The iPod part of the iPhone is really nice as well. I do miss the tactile feel, but not as much as I thought I would. One major caveat: an adapter or new heaphones will be needed. My existing headphone/earbud jacks won’t fit the jack on the iPhone and I’m not a fan of the Apple provided earbuds. I paired my Bluetooth headset no problem and will likely use that for phone calls most of the time. It sounds miles better with the iPhone than my D807. This might be perceptual rather than actual, but the Bluetooth really does seem clearer and better. I can think of a few scenarios where I’ll want to have a microphone on my earbuds and for those times, I expect to use those that came with the iPhone.

All in all, I’m very impressed with the interface and the device as a whole. Unlike other handhelds or phones, this is something that I want to use. I don’t loathe trying to find a contact or send a text message or email.

Things I Don’t Like
These are really things that I hope are addressed in software updates or are things I’ve overlooked or can’t find.

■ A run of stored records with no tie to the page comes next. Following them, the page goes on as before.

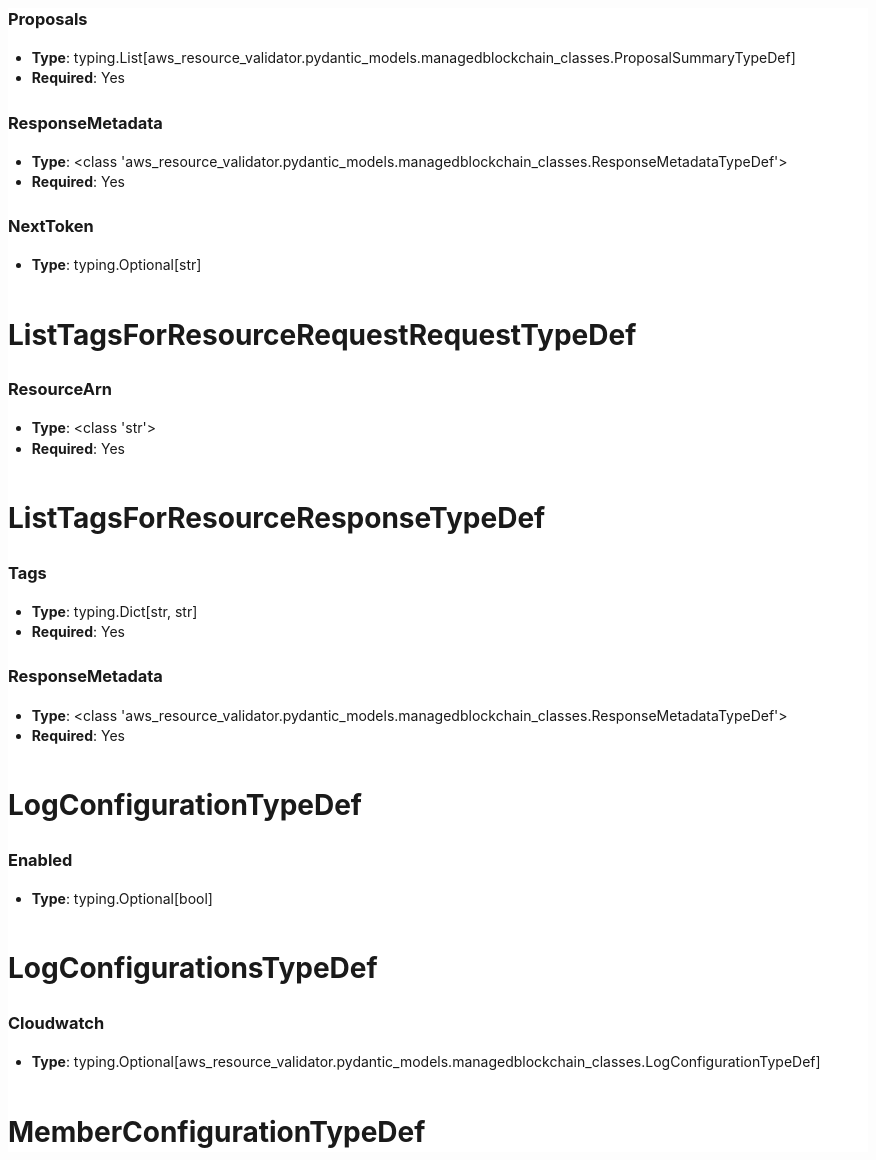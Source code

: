 ### Proposals
- **Type**: typing.List[aws_resource_validator.pydantic_models.managedblockchain_classes.ProposalSummaryTypeDef]
- **Required**: Yes

### ResponseMetadata
- **Type**: <class 'aws_resource_validator.pydantic_models.managedblockchain_classes.ResponseMetadataTypeDef'>
- **Required**: Yes

### NextToken
- **Type**: typing.Optional[str]


# ListTagsForResourceRequestRequestTypeDef

### ResourceArn
- **Type**: <class 'str'>
- **Required**: Yes


# ListTagsForResourceResponseTypeDef

### Tags
- **Type**: typing.Dict[str, str]
- **Required**: Yes

### ResponseMetadata
- **Type**: <class 'aws_resource_validator.pydantic_models.managedblockchain_classes.ResponseMetadataTypeDef'>
- **Required**: Yes


# LogConfigurationTypeDef

### Enabled
- **Type**: typing.Optional[bool]


# LogConfigurationsTypeDef

### Cloudwatch
- **Type**: typing.Optional[aws_resource_validator.pydantic_models.managedblockchain_classes.LogConfigurationTypeDef]


# MemberConfigurationTypeDef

  • I can’t see a way to send contact information. If I have a contact and want to share it, there doesn’t appear to be a way to do it.
  • Music management isn’t as nice as with regular iPods. You have to move playlists only. Unless I’ve missed something. Lame. FIX THIS APPLE.
  • Typing. I’ve got large man hands and it has been slow going. I’m sticking to single index finger typing for now, but it’s been a little harder than I’d hoped. This is not a deal-breaker, just a whine. I wish more apps worked in landscape mode so typing was a little easier.
  • Too many clicks to pause music.
  • Reading feeds mean web browsing. I want a feed reader.

Here are some other first impressions:
Daring Fireball
Ars Technica
Great observation in Time
Derek Powazek
Jason Kottke: 1, 2

I’ll likely add to this post or create new ones over the next little while. I’m digging on this new toy. Pretty damn hard. Bravo Apple!